On November 9, 2016, Americans, as well as the rest of the world, experienced an extraordinary shakeup. Despite polls, projections, and pundits stating the contrary, Donald Trump secured a victory over Hillary Clinton in the 58th presidential election. While some lamented and others rejoiced, most were left wondering what went wrong with the polls, which unanimously predicted a victory for Hillary Clinton.
While it’s easy to disregard this result, and the subsequent shock it elicited, as ‘bad’ or ‘wrong’ polling, the answer to why the polls were unable to represent their electorate’s opinions is more nuanced. It requires us to take a closer look at the history of polling public opinion.
A Brief History
Modern public opinion polls find their roots on the heels of the Great Depression, when statistician George Gallup’s American Institute of Public Opinion received national recognition for correctly predicting the victory of Franklin D. Roosevelt in 1936, beating out reputed polling source and magazine The Literary Digest’s numbers, which predicted Republican candidate Alfred Landon to win.
Nearly a decade later, at the end of the 1948 presidential election, newly appointed president Harry S. Truman held up the headline that morning on the Chicago Daily Tribune: “Dewey Defeats Truman,” telling the press, “That ain’t the way I heard it!” This was a big blow for pollsters across the country and ultimately led to the formation of the American Association for Public Opinion Research (AAPOR).
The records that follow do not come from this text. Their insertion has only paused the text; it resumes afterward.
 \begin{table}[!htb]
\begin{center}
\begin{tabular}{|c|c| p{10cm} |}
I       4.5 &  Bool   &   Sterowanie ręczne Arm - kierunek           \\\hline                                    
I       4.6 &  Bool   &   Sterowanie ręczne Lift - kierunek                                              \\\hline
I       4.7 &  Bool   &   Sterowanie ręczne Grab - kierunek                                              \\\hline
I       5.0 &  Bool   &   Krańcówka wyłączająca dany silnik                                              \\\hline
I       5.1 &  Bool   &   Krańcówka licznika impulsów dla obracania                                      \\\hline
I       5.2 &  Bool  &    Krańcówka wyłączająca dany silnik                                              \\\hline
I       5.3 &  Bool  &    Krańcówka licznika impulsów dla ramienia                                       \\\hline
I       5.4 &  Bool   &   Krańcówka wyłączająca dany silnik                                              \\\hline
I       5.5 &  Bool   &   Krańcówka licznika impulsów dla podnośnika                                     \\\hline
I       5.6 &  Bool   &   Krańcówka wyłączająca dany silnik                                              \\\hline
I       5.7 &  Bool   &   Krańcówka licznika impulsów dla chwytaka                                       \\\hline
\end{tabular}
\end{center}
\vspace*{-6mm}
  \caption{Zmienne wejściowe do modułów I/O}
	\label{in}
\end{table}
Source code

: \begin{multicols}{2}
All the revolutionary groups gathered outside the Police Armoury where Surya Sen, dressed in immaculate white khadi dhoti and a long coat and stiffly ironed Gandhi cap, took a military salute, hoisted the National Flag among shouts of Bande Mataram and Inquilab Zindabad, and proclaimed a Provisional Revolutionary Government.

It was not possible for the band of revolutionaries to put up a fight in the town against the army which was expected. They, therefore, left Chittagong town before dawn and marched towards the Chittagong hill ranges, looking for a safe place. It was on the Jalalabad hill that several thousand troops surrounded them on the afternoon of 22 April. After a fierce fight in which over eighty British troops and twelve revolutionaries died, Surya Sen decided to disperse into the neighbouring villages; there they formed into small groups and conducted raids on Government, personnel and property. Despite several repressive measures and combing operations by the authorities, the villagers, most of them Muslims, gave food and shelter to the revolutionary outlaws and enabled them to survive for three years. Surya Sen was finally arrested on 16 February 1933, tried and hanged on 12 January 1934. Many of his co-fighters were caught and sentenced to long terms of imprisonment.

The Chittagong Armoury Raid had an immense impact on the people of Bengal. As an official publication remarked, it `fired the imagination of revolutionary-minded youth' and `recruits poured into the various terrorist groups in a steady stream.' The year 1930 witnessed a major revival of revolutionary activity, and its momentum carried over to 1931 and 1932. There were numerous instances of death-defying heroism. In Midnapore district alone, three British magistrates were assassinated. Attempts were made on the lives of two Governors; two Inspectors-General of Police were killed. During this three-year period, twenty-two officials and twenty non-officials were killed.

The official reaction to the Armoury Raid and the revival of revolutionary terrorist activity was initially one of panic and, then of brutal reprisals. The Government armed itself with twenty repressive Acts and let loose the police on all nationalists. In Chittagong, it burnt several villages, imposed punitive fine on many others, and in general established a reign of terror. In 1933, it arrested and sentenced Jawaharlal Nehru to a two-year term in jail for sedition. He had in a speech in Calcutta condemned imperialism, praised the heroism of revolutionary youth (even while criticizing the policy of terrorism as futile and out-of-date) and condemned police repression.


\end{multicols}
In addition to structure and organization, actual polling methods evolved from door-to-door surveys to national phone call campaigns. Pollsters, using public records, could randomly select phone numbers and collect a wide, diverse sample of information. With the arrival of the cell phone, however, phone numbers became increasingly private and caller ID more ubiquitous, limiting the people being surveyed. Pollsters now face the added competition of the Internet, where anyone can create a poll and gather data. Though the quantity of data has grown exponentially, the quality often goes unchecked, there are numerous factors within each data set to consider, and interpreting the results is rarely as simple as a headline makes it seem.
The Art of the Poll
“You cannot assess people’s behaviors strictly from quantitative data,” explains Peter Zandan, Global Vice Chairman at Hill and Knowlton Strategies and a social science expert. “You need a holistic view that incorporates both behavioral science and data science to be accurate when making predictions.”
The important thing to note about polling, is that it only provides a sample of responses from the public. This is why findings are often caveated with a margin of error. “That margin of error comes from lots of places. Not strictly the poll, but also sometimes how people report it and how the data is weighted and processed.” For this election, Zandan says, the bigger errors were most likely a result of the modeling and the interpretation of data, not the data itself.
This means that polling is better described as an art, not just a science. Organizations add varying degrees of weight to certain responses based on the participant and their characteristics, so the opinions of repeat voters were given more weight. In an election that rallied first-time voters, we now know that past behavior was significantly less predictive in 2016 than we expected. Likewise, the factors weighted to predict Brexit, another notorious shock for pollsters, suggested the wrong outcome as certain demographics were given more representation in models and hard-to-reach voters were under counted.
As the campaign season drew to a close, the media chose to focus on the final verdict rather than the potential for change. The surge in similar findings among different polling organizations quickly spun the prediction into fact, completely disregarding the likelihood of disruption from Trump’s supporters—something is campaign was known for.
Today’s Data-Driven Campaign
Those in marketing understand that it can be hard to predict the actions of consumers. Rather than relying on quantitative data to understand markets and the public, it’s important to take those findings and combine it with qualitative analysis. We cannot be dependent on one tool when studying human behavior. “It would be myopic to believe that one source of information can give you an accurate view of the world,” explains Zandan.
Journalists and the public should not disavow data, but instead approach it more critically. Data can help tailor a marketing campaign; however, we must beware our expectations and oversimplifications or risk overlooking entire groups. “If you feed your marketing teams the same tired demographic research, you’re painting a very restricted picture for them,” writes Alex Jutkowitz, CEO of Group SJR. “You’re setting them up to reach the most stereotypical conclusions, which can hurt your brand and your bottom line.”
Creativity, in addition to data from credible sources, means that marketers can see think outside the patterns shaped by the same weighted models. Polls and the media were blindsided by a disruptive candidate, but marketers who take a nuanced approach to data will remain the drivers of change.